● **Directions for this task**
Every line that contains "supply" must be located and copied from the data.

Saved entries
##########
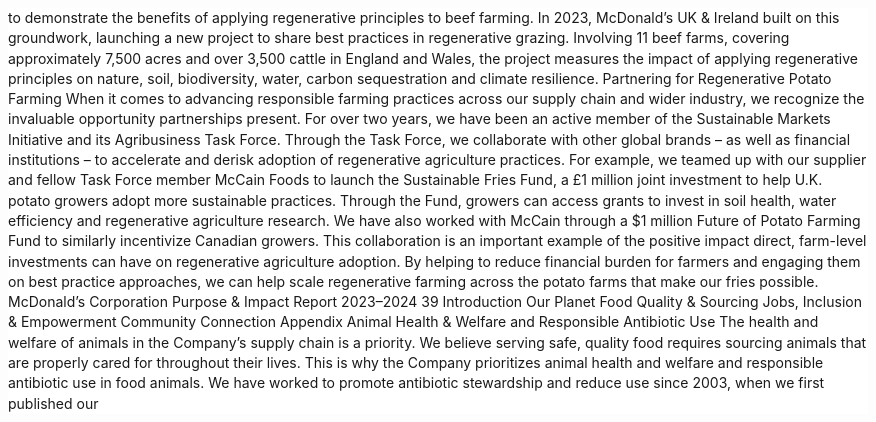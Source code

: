 to demonstrate the benefits of applying
regenerative principles to beef farming.
In 2023, McDonald’s UK & Ireland built on
this groundwork, launching a new project
to share best practices in regenerative
grazing. Involving 11 beef farms, covering
approximately 7,500 acres and over
3,500 cattle in England and Wales, the
project measures the impact of applying
regenerative principles on nature, soil,
biodiversity, water, carbon sequestration
and climate resilience.
Partnering for Regenerative
Potato Farming
When it comes to advancing responsible
farming practices across our supply
chain and wider industry, we recognize
the invaluable opportunity partnerships
present. For over two years, we have been
an active member of the Sustainable
Markets Initiative and its Agribusiness
Task Force. Through the Task Force, we
collaborate with other global brands – as
well as financial institutions – to accelerate
and derisk adoption of regenerative
agriculture practices.
For example, we teamed up with our
supplier and fellow Task Force member
McCain Foods to launch the Sustainable
Fries Fund, a £1 million joint investment
to help U.K. potato growers adopt more
sustainable practices. Through the Fund,
growers can access grants to invest in soil
health, water efficiency and regenerative
agriculture research. We have also worked
with McCain through a $1 million Future of
Potato Farming Fund to similarly incentivize
Canadian growers.
This collaboration is an important example
of the positive impact direct, farm-level
investments can have on regenerative
agriculture adoption. By helping to reduce
financial burden for farmers and engaging
them on best practice approaches, we can
help scale regenerative farming across the
potato farms that make our fries possible.
McDonald’s Corporation Purpose & Impact Report 2023–2024 39
Introduction Our Planet Food Quality & Sourcing Jobs, Inclusion & Empowerment Community Connection Appendix
Animal Health & Welfare and
Responsible Antibiotic Use
The health and welfare of
animals in the Company’s
supply chain is a priority.
We believe serving safe, quality
food requires sourcing animals that
are properly cared for throughout
their lives. This is why the Company
prioritizes animal health and welfare
and responsible antibiotic use in
food animals.
We have worked to promote antibiotic
stewardship and reduce use since
2003, when we first published our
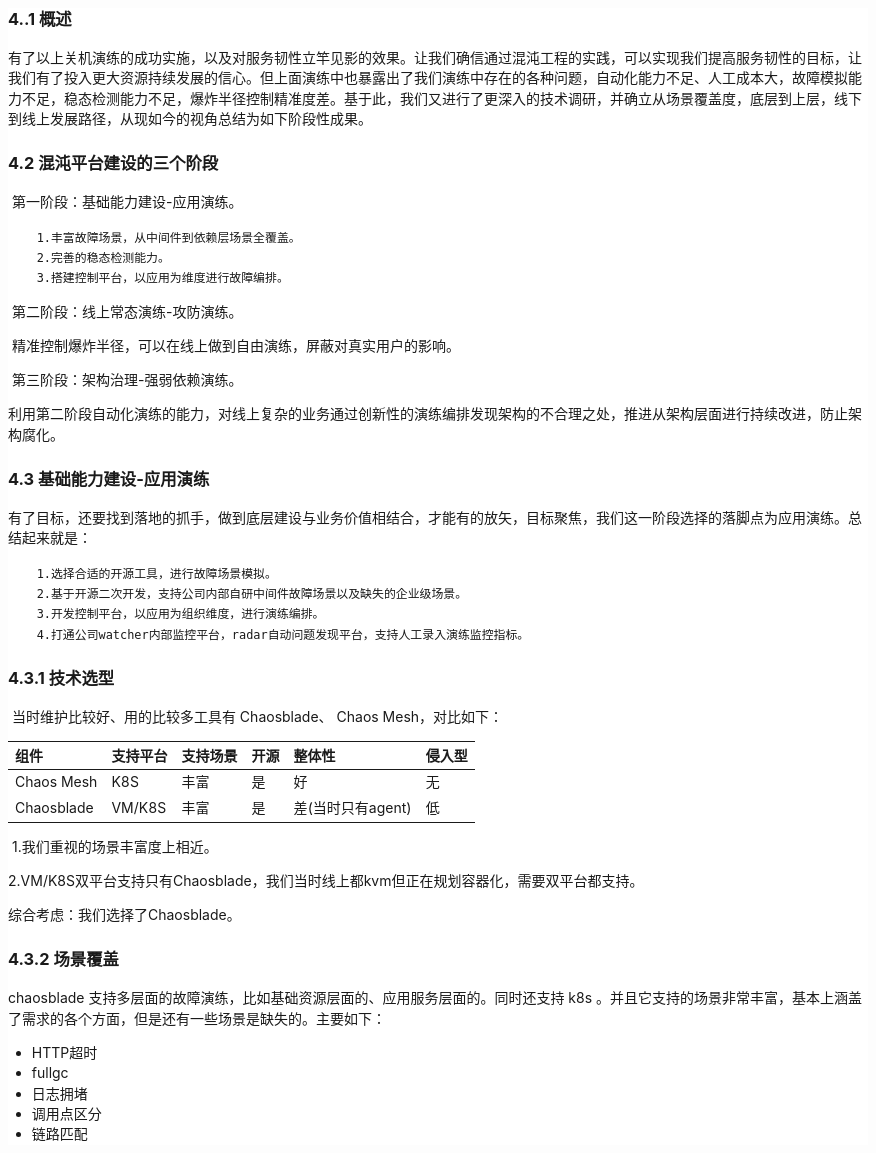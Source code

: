 ### **4..1 概述**

​        有了以上关机演练的成功实施，以及对服务韧性立竿见影的效果。让我们确信通过混沌工程的实践，可以实现我们提高服务韧性的目标，让我们有了投入更大资源持续发展的信心。但上面演练中也暴露出了我们演练中存在的各种问题，自动化能力不足、人工成本大，故障模拟能力不足，稳态检测能力不足，爆炸半径控制精准度差。基于此，我们又进行了更深入的技术调研，并确立从场景覆盖度，底层到上层，线下到线上发展路径，从现如今的视角总结为如下阶段性成果。

### 4.2 混沌平台建设的三个阶段

​	第一阶段：基础能力建设-应用演练。

   	 	1.丰富故障场景，从中间件到依赖层场景全覆盖。
   	 	2.完善的稳态检测能力。
   	 	3.搭建控制平台，以应用为维度进行故障编排。

​	第二阶段：线上常态演练-攻防演练。

​			精准控制爆炸半径，可以在线上做到自由演练，屏蔽对真实用户的影响。	

​	第三阶段：架构治理-强弱依赖演练。

​            利用第二阶段自动化演练的能力，对线上复杂的业务通过创新性的演练编排发现架构的不合理之处，推进从架构层面进行持续改进，防止架构腐化。

### 4.3 基础能力建设-应用演练

​        有了目标，还要找到落地的抓手，做到底层建设与业务价值相结合，才能有的放矢，目标聚焦，我们这一阶段选择的落脚点为应用演练。总结起来就是：

		1.选择合适的开源工具，进行故障场景模拟。
		2.基于开源二次开发，支持公司内部自研中间件故障场景以及缺失的企业级场景。
		3.开发控制平台，以应用为组织维度，进行演练编排。
		4.打通公司watcher内部监控平台，radar自动问题发现平台，支持人工录入演练监控指标。
### 4.3.1 技术选型

​         当时维护比较好、用的比较多工具有 Chaosblade、  Chaos Mesh，对比如下：   

| 组件       | 支持平台 | 支持场景 | 开源 | 整体性            | 侵入型 |
| :--------- | :------- | :------- | :--- | :---------------- | :----- |
| Chaos Mesh | K8S      | 丰富     | 是   | 好                | 无     |
| Chaosblade | VM/K8S   | 丰富     | 是   | 差(当时只有agent) | 低     |

​        1.我们重视的场景丰富度上相近。

​        2.VM/K8S双平台支持只有Chaosblade，我们当时线上都kvm但正在规划容器化，需要双平台都支持。

综合考虑：我们选择了Chaosblade。



### 4.3.2 场景覆盖

chaosblade 支持多层面的故障演练，比如基础资源层面的、应用服务层面的。同时还支持 k8s 。并且它支持的场景非常丰富，基本上涵盖了需求的各个方面，但是还有一些场景是缺失的。主要如下：

- HTTP超时
- fullgc
- 日志拥堵
- 调用点区分
- 链路匹配
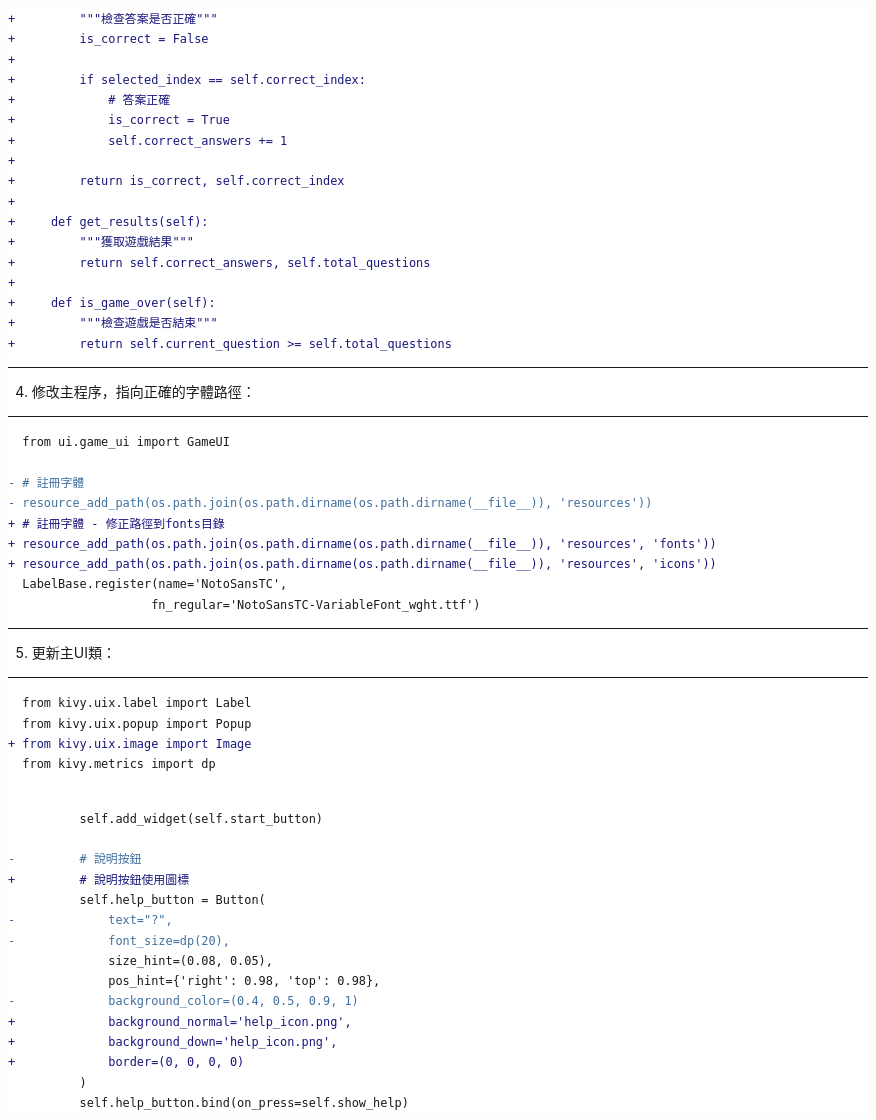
 ```diff
+         """檢查答案是否正確"""
+         is_correct = False
+         
+         if selected_index == self.correct_index:
+             # 答案正確
+             is_correct = True
+             self.correct_answers += 1
+         
+         return is_correct, self.correct_index
+     
+     def get_results(self):
+         """獲取遊戲結果"""
+         return self.correct_answers, self.total_questions
+     
+     def is_game_over(self):
+         """檢查遊戲是否結束"""
+         return self.current_question >= self.total_questions 
```

---

4. 修改主程序，指向正確的字體路徑：

---

```diff
  from ui.game_ui import GameUI
  
- # 註冊字體
- resource_add_path(os.path.join(os.path.dirname(os.path.dirname(__file__)), 'resources'))
+ # 註冊字體 - 修正路徑到fonts目錄
+ resource_add_path(os.path.join(os.path.dirname(os.path.dirname(__file__)), 'resources', 'fonts'))
+ resource_add_path(os.path.join(os.path.dirname(os.path.dirname(__file__)), 'resources', 'icons'))
  LabelBase.register(name='NotoSansTC', 
                    fn_regular='NotoSansTC-VariableFont_wght.ttf')
```

---

5. 更新主UI類：

---

```diff
  from kivy.uix.label import Label
  from kivy.uix.popup import Popup
+ from kivy.uix.image import Image
  from kivy.metrics import dp
  
```

```diff
          self.add_widget(self.start_button)
          
-         # 說明按鈕
+         # 說明按鈕使用圖標
          self.help_button = Button(
-             text="?",
-             font_size=dp(20),
              size_hint=(0.08, 0.05),
              pos_hint={'right': 0.98, 'top': 0.98},
-             background_color=(0.4, 0.5, 0.9, 1)
+             background_normal='help_icon.png',
+             background_down='help_icon.png',
+             border=(0, 0, 0, 0)
          )
          self.help_button.bind(on_press=self.show_help)
```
##########
● **Written reply**
farming practices across our supply
supply chain is a priority.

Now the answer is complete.